*Your objective*: Each record must appear in the answer exactly as it does in the data.

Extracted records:

+ + + + +

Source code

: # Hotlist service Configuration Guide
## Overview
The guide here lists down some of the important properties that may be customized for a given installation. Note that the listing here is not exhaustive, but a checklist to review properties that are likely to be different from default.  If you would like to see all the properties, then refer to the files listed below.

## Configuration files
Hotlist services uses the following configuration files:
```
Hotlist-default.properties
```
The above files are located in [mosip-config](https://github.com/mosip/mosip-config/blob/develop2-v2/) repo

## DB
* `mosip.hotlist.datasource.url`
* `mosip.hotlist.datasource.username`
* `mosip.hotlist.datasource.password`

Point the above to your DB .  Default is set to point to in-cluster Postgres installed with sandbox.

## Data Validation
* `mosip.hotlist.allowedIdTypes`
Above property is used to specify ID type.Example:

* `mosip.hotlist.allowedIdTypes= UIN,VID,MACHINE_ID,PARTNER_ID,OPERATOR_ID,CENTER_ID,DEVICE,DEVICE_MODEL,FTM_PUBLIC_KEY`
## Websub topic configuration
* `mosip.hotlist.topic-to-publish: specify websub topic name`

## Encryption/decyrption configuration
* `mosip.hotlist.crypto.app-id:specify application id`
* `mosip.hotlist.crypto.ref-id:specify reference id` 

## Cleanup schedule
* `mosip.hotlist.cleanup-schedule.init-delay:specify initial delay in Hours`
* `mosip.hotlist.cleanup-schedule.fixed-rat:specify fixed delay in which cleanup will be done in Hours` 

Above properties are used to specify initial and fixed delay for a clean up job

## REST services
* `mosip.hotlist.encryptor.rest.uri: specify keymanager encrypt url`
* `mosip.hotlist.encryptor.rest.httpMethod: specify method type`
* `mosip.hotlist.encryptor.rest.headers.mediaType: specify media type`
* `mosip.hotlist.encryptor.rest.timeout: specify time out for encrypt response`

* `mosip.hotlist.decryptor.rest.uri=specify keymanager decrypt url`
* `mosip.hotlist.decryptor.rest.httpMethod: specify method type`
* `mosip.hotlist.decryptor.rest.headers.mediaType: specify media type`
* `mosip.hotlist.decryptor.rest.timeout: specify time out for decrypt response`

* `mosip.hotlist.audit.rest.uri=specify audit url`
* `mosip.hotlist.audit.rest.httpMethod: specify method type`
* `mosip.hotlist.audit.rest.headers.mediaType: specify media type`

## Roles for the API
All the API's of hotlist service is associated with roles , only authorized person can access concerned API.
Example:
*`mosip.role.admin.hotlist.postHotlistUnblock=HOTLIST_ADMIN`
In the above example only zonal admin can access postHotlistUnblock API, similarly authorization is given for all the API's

+ + + + +

*Answer to this task*:
Source code

: # Hotlist service Configuration Guide
## Overview
The guide here lists down some of the important properties that may be customized for a given installation. Note that the listing here is not exhaustive, but a checklist to review properties that are likely to be different from default.  If you would like to see all the properties, then refer to the files listed below.

## Configuration files
Hotlist services uses the following configuration files:
```
Hotlist-default.properties
```
The above files are located in [mosip-config](https://github.com/mosip/mosip-config/blob/develop2-v2/) repo

## DB
* `mosip.hotlist.datasource.url`
* `mosip.hotlist.datasource.username`
* `mosip.hotlist.datasource.password`

Point the above to your DB .  Default is set to point to in-cluster Postgres installed with sandbox.

## Data Validation
* `mosip.hotlist.allowedIdTypes`
Above property is used to specify ID type.Example:

* `mosip.hotlist.allowedIdTypes= UIN,VID,MACHINE_ID,PARTNER_ID,OPERATOR_ID,CENTER_ID,DEVICE,DEVICE_MODEL,FTM_PUBLIC_KEY`
## Websub topic configuration
* `mosip.hotlist.topic-to-publish: specify websub topic name`

## Encryption/decyrption configuration
* `mosip.hotlist.crypto.app-id:specify application id`
* `mosip.hotlist.crypto.ref-id:specify reference id` 

## Cleanup schedule
* `mosip.hotlist.cleanup-schedule.init-delay:specify initial delay in Hours`
* `mosip.hotlist.cleanup-schedule.fixed-rat:specify fixed delay in which cleanup will be done in Hours` 

Above properties are used to specify initial and fixed delay for a clean up job

## REST services
* `mosip.hotlist.encryptor.rest.uri: specify keymanager encrypt url`
* `mosip.hotlist.encryptor.rest.httpMethod: specify method type`
* `mosip.hotlist.encryptor.rest.headers.mediaType: specify media type`
* `mosip.hotlist.encryptor.rest.timeout: specify time out for encrypt response`

* `mosip.hotlist.decryptor.rest.uri=specify keymanager decrypt url`
* `mosip.hotlist.decryptor.rest.httpMethod: specify method type`
* `mosip.hotlist.decryptor.rest.headers.mediaType: specify media type`
* `mosip.hotlist.decryptor.rest.timeout: specify time out for decrypt response`

* `mosip.hotlist.audit.rest.uri=specify audit url`
* `mosip.hotlist.audit.rest.httpMethod: specify method type`
* `mosip.hotlist.audit.rest.headers.mediaType: specify media type`

## Roles for the API
All the API's of hotlist service is associated with roles , only authorized person can access concerned API.
Example:
*`mosip.role.admin.hotlist.postHotlistUnblock=HOTLIST_ADMIN`
In the above example only zonal admin can access postHotlistUnblock API, similarly authorization is given for all the API's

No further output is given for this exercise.